Six Strategies for Restoring a Failed Marriage
77A Plan for Getting Back to Marital Harmony
It's an awful feeling to realize that you're in a failing marriage. For many married couples, it’s not just something that happens over the course of days or weeks... marriage failure results from years of "slings and arrows" that slowly take their toll on your marriage. Then, you just wake up one morning and realize that your marriage has fallen apart, and is beyond repair.
But is your marriage really doomed?
Absolutely not! No matter how bad your marriage may seem, you can turn it around. Your failed marriage is a result of specific things you and your spouse have done – and if the two of you change your actions and habits, your marriage will change almost instantly.
Even better, you can begin restoring your failed marriage yourself, even if your spouse won’t commit to saving the marriage yet.
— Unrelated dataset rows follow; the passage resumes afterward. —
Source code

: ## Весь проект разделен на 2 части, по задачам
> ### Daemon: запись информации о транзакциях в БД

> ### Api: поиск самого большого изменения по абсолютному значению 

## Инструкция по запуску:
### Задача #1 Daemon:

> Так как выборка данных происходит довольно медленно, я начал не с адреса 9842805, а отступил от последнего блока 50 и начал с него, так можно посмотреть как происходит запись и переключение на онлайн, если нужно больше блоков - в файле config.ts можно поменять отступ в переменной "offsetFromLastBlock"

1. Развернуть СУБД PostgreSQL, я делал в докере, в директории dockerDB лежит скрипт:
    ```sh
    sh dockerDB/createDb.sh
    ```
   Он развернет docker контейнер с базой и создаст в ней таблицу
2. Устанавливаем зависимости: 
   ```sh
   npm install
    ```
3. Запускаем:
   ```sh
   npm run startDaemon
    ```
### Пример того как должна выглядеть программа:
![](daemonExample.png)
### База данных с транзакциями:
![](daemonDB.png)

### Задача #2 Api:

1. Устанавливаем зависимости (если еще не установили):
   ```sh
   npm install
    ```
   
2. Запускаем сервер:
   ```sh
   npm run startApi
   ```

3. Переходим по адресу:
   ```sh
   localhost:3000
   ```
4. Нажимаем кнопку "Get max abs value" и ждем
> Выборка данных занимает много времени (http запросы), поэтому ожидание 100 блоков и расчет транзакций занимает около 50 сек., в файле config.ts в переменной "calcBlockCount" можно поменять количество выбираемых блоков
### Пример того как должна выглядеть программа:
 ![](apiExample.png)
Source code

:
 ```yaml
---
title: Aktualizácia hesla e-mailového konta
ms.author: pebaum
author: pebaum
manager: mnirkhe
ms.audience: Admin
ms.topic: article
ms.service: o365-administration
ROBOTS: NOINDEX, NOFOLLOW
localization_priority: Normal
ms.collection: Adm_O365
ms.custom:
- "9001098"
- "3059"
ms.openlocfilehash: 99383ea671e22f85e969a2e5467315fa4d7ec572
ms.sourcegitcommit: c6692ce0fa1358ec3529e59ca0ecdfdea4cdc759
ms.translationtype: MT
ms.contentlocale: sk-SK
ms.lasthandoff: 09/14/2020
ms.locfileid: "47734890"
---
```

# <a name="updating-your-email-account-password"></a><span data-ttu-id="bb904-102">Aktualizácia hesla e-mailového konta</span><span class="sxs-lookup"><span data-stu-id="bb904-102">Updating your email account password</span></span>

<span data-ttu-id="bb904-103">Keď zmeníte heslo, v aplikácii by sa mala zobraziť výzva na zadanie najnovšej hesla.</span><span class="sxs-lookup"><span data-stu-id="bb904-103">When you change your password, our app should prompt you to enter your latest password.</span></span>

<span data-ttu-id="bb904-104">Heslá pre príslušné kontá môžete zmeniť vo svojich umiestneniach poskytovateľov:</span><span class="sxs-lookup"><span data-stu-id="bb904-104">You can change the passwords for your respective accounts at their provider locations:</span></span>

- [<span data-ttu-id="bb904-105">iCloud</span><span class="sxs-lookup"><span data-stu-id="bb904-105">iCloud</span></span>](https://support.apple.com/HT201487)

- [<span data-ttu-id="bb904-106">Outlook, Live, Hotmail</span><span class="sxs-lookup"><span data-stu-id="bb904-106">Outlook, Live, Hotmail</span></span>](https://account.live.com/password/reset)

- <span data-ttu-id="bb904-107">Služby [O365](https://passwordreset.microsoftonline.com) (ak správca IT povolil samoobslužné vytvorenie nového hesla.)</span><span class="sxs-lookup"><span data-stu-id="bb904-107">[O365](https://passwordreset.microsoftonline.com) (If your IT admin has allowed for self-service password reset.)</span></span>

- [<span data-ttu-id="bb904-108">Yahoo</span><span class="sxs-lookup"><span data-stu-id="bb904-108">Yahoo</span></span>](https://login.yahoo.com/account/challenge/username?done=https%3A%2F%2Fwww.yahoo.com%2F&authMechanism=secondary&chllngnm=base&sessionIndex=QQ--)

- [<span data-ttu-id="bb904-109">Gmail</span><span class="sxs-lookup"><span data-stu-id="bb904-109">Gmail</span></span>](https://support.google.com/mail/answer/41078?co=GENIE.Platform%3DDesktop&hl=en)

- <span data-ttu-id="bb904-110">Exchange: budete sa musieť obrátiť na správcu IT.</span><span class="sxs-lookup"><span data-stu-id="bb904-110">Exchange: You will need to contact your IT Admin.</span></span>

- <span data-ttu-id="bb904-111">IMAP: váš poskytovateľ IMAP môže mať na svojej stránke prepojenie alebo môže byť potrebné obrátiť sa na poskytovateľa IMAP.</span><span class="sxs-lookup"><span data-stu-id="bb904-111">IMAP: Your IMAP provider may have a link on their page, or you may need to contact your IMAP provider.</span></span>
Your spouse will see small facets of your marriage begin to change… and he or she will be inspired to begin working toward marital bliss as well.
Here are six techniques you can utilize to start saving your failed marriage right away:
1) Make day to day life more pleasant for your partner. All of us deal with stress and petty annoyances that can put us in a negative frame of mind, and that can spill over into a marriage. If you make even small efforts to make your spouse's day more enjoyable, it's going to pay huge dividends when it comes to restoring your failed marriage. You could bring your spouse breakfast in bed, take care of an errand that he or she doesn’t have time for, make a massage appointment for your spouse... these things don’t have to take a lot of time, but they’ll go a long way toward bringing the two of you closer together.
2) Commit to finding new activities that you both enjoy, and take the time to share those activities. One of the most frequent complaints couples have is that they no longer have mutual interests like they once did. Try out a hobby or activity that is completely new to both of you, so the two of you can develop common interests again. Sharing a new mutual interest helps you reconnect with your partner, and brings a sense of adventure to your marriage.
3) Make sure you address your own personal issues, not just your marriage conflicts. Have you ever yelled at your partner when something completely unrelated was bothering you? Most likely, you answered “yes” – we’ve all done it. It's called misplaced anger. When you habitually misdirect your negative feelings, though, it's time to take inventory of your own emotional issues. If you need to see a counselor, then don’t hesitate to do it! There’s no shame in talking with a professional about your personal issues... and it can go a long way toward saving your failed marriage.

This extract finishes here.